(Record extracts):
*** Begin section ***

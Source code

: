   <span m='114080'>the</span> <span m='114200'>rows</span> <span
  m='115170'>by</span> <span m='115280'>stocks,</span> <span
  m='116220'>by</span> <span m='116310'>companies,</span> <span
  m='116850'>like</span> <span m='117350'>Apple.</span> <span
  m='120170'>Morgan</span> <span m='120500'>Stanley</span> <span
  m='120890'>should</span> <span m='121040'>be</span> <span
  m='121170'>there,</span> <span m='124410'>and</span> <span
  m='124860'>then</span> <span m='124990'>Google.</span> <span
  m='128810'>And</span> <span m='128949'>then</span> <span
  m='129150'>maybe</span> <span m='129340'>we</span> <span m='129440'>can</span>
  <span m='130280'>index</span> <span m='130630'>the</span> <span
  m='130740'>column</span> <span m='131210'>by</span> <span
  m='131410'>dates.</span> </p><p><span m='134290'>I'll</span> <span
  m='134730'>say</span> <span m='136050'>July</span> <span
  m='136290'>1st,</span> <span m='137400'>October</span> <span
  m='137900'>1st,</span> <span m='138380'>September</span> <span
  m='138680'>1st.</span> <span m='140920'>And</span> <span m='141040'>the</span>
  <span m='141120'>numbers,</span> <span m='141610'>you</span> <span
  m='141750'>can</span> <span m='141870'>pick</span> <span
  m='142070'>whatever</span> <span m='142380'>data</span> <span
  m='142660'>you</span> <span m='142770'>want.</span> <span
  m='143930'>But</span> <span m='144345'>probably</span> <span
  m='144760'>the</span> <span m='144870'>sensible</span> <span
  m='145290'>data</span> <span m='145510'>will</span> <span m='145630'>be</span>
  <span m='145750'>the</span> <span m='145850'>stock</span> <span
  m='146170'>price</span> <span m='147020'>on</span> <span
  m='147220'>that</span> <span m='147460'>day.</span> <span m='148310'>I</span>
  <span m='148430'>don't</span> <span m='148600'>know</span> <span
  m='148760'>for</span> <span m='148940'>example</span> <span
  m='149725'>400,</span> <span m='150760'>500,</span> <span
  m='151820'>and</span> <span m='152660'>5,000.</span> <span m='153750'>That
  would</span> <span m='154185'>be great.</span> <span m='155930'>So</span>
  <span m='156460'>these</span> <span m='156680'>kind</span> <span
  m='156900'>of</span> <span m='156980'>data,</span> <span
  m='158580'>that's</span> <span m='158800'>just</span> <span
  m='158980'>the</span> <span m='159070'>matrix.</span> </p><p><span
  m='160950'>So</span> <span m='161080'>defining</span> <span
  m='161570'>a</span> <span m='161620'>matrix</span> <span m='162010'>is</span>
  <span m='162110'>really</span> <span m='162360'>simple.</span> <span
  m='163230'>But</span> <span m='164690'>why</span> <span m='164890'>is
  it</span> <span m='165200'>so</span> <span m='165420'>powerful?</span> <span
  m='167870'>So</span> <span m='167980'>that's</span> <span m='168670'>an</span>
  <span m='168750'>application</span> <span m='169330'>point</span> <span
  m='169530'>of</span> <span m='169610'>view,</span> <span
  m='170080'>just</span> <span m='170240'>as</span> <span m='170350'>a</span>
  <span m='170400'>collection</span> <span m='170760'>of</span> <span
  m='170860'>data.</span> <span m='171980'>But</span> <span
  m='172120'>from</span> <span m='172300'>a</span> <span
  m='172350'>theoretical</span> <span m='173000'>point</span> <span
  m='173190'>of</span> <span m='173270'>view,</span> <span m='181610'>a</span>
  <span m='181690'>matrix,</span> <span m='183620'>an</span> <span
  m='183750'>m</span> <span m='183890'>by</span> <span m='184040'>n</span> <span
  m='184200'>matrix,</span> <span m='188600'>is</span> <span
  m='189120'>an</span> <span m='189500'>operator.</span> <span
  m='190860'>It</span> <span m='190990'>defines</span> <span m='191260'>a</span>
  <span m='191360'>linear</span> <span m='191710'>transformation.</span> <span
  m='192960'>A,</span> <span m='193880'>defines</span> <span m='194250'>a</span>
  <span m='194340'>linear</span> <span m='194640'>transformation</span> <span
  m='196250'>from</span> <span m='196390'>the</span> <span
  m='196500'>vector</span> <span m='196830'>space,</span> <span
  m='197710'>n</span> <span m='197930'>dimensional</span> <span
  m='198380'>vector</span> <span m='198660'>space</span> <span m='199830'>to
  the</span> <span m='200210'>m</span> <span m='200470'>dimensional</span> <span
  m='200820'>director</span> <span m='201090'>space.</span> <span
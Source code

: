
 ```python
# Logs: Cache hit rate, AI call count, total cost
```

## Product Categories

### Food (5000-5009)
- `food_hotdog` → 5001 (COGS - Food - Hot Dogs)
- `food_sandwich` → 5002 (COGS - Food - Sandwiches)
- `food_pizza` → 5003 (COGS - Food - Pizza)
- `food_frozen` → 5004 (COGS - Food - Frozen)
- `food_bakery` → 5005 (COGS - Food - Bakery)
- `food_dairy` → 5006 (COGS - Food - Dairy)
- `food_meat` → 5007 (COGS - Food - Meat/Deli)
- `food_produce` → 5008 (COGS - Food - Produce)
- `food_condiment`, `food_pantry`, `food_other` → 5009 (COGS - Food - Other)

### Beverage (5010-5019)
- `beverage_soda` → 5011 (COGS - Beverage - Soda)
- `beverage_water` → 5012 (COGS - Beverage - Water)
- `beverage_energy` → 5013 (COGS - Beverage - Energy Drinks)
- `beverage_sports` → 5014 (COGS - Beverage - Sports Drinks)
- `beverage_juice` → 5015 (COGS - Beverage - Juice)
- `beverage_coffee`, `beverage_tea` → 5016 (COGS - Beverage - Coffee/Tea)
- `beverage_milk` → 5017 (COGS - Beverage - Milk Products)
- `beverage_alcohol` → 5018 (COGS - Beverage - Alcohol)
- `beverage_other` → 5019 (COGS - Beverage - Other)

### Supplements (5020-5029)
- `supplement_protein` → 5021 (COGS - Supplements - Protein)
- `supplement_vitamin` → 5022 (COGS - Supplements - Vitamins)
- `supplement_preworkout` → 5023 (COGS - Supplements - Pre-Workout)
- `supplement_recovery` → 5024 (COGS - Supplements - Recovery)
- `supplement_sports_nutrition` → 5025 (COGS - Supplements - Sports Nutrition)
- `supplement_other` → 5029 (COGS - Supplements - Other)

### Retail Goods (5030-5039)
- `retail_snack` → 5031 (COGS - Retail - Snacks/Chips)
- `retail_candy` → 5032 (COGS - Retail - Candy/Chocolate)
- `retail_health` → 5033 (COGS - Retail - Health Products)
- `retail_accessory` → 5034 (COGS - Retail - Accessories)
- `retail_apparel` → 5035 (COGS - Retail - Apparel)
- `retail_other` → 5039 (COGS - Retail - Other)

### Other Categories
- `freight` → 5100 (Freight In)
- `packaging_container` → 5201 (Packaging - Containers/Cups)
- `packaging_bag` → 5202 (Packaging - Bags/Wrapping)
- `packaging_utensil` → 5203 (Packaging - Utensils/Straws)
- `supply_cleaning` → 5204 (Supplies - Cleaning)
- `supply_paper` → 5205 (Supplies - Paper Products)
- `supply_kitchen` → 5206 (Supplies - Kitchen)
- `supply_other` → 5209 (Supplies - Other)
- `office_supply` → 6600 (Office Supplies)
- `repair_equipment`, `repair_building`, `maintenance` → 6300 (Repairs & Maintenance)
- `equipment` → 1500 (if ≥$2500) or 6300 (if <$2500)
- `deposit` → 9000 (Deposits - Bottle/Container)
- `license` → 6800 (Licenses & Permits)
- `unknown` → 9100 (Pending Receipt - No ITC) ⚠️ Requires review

*** End section ***

(Your assignment): Your answer should be the exact lines above from the one with "Beverage - Juice)" through the one with "Supplements - Protein)", both included, and nothing besides.

(Response area):
- `beverage_juice` → 5015 (COGS - Beverage - Juice)
- `beverage_coffee`, `beverage_tea` → 5016 (COGS - Beverage - Coffee/Tea)
- `beverage_milk` → 5017 (COGS - Beverage - Milk Products)
- `beverage_alcohol` → 5018 (COGS - Beverage - Alcohol)
- `beverage_other` → 5019 (COGS - Beverage - Other)

### Supplements (5020-5029)
- `supplement_protein` → 5021 (COGS - Supplements - Protein)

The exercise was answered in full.